Segment Start: Supplied records

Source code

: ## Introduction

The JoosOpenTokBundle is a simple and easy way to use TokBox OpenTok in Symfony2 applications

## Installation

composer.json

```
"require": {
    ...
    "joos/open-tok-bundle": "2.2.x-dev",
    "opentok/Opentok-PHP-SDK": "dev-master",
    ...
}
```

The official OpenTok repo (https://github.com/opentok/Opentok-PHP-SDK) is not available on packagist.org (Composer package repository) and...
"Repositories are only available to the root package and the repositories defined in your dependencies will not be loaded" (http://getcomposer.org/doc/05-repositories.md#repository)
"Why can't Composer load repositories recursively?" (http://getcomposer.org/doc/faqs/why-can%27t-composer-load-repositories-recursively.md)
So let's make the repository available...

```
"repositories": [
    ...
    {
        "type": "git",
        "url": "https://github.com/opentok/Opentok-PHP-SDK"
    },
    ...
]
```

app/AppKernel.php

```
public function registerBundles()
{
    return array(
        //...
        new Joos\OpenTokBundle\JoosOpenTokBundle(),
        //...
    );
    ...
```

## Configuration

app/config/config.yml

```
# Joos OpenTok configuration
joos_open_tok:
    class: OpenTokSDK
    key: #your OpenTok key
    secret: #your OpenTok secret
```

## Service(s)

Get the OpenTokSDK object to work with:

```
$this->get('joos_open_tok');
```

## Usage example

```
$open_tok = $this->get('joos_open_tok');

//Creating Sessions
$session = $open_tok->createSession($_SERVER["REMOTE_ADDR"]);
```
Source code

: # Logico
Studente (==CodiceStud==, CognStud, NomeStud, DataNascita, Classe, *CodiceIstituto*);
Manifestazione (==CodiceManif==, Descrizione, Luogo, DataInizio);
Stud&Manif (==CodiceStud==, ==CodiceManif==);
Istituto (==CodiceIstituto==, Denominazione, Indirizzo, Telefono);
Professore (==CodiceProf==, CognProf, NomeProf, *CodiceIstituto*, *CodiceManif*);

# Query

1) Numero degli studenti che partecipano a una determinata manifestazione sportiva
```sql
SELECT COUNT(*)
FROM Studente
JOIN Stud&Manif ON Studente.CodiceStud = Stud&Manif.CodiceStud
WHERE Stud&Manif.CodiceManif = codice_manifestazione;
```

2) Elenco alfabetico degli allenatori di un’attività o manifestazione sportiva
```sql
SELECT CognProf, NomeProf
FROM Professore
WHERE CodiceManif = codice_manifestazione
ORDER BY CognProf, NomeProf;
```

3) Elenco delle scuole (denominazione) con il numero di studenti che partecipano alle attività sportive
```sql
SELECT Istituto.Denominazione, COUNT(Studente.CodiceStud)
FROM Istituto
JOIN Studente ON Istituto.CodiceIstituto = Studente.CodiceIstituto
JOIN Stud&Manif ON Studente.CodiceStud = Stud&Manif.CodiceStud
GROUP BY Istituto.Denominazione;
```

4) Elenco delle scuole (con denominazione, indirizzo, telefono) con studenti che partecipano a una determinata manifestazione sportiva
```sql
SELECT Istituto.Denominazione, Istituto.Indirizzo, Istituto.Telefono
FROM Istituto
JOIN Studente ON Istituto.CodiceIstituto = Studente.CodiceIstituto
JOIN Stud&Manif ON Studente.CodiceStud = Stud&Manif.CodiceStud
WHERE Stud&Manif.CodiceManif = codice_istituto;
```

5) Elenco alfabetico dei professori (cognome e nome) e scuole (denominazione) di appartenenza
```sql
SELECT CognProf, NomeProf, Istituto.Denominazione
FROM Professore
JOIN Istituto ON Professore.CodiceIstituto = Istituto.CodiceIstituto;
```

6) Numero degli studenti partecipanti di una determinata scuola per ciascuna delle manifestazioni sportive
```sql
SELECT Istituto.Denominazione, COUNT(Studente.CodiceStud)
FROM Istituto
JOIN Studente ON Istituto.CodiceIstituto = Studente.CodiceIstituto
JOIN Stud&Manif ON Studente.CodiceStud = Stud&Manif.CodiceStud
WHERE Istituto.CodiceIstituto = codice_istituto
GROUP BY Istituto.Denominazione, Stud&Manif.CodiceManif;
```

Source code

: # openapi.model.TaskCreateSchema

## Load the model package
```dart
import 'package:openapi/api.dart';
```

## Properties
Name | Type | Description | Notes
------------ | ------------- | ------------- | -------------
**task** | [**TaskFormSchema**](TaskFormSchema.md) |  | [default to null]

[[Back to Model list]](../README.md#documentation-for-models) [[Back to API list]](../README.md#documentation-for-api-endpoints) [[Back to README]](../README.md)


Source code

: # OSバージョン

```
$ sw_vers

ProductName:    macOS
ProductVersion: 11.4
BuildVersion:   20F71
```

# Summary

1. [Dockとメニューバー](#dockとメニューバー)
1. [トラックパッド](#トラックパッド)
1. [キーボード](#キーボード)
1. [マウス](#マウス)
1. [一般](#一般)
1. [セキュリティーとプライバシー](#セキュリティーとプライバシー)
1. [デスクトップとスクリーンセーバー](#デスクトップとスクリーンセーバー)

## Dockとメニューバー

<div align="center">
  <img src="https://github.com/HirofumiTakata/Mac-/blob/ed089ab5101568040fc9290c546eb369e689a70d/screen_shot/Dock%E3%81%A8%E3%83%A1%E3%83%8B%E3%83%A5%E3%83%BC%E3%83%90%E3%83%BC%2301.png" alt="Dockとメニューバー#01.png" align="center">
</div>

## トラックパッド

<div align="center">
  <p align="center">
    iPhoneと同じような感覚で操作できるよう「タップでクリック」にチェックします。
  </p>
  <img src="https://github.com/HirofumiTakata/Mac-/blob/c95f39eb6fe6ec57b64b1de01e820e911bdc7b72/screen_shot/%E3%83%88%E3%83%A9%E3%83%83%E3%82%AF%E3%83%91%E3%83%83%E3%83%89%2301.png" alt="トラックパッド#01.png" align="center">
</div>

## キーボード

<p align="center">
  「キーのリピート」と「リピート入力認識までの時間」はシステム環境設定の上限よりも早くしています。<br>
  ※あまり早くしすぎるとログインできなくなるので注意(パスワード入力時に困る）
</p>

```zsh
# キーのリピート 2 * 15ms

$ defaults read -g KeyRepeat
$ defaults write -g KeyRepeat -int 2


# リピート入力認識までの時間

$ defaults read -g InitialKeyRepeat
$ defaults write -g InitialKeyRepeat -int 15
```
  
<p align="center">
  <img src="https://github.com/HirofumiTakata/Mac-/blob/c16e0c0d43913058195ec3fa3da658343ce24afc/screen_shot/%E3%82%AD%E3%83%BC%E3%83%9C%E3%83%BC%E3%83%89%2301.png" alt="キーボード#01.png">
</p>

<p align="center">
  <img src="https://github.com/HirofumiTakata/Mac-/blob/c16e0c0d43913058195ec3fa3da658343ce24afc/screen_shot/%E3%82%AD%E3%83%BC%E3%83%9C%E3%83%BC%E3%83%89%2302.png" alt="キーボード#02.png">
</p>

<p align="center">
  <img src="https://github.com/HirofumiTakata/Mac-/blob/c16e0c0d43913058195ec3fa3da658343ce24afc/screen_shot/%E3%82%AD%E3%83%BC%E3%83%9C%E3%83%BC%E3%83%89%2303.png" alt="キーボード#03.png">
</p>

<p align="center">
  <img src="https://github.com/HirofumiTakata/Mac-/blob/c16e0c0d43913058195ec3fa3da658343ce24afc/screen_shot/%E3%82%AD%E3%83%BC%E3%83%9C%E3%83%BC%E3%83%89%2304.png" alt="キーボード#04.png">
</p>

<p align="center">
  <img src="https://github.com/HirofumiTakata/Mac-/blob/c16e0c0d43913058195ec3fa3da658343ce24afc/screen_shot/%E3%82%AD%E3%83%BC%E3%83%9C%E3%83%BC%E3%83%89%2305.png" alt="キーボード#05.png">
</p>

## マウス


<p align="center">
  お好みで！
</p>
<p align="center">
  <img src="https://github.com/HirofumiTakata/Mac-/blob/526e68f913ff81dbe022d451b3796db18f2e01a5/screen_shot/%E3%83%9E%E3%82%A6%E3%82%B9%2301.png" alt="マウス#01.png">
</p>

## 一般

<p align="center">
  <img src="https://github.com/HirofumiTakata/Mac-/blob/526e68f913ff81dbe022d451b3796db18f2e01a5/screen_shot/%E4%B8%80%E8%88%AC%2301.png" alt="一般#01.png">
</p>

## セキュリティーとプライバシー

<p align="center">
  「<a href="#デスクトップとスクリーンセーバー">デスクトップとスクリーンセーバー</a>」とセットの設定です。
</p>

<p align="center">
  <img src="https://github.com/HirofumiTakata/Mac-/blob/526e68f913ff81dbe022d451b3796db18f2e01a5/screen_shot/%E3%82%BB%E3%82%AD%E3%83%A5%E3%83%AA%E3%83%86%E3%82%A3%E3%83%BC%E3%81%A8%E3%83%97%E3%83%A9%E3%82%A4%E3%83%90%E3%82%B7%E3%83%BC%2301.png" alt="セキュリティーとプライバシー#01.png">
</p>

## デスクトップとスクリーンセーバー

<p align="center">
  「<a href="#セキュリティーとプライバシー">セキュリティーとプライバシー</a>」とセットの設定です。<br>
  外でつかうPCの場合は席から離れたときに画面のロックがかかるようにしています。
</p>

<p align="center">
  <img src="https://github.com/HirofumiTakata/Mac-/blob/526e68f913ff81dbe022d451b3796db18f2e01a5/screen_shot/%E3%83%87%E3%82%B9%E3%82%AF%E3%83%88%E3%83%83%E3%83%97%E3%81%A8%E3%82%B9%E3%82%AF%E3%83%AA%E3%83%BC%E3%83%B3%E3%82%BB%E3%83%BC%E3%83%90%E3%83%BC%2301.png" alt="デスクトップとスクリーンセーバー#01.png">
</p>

Segment End: Supplied records

§ **What is being asked**
From the listing above, return every line that carries the string "alfabetico".

§ **Exercise output**
2) Elenco alfabetico degli allenatori di un’attività o manifestazione sportiva
5) Elenco alfabetico dei professori (cognome e nome) e scuole (denominazione) di appartenenza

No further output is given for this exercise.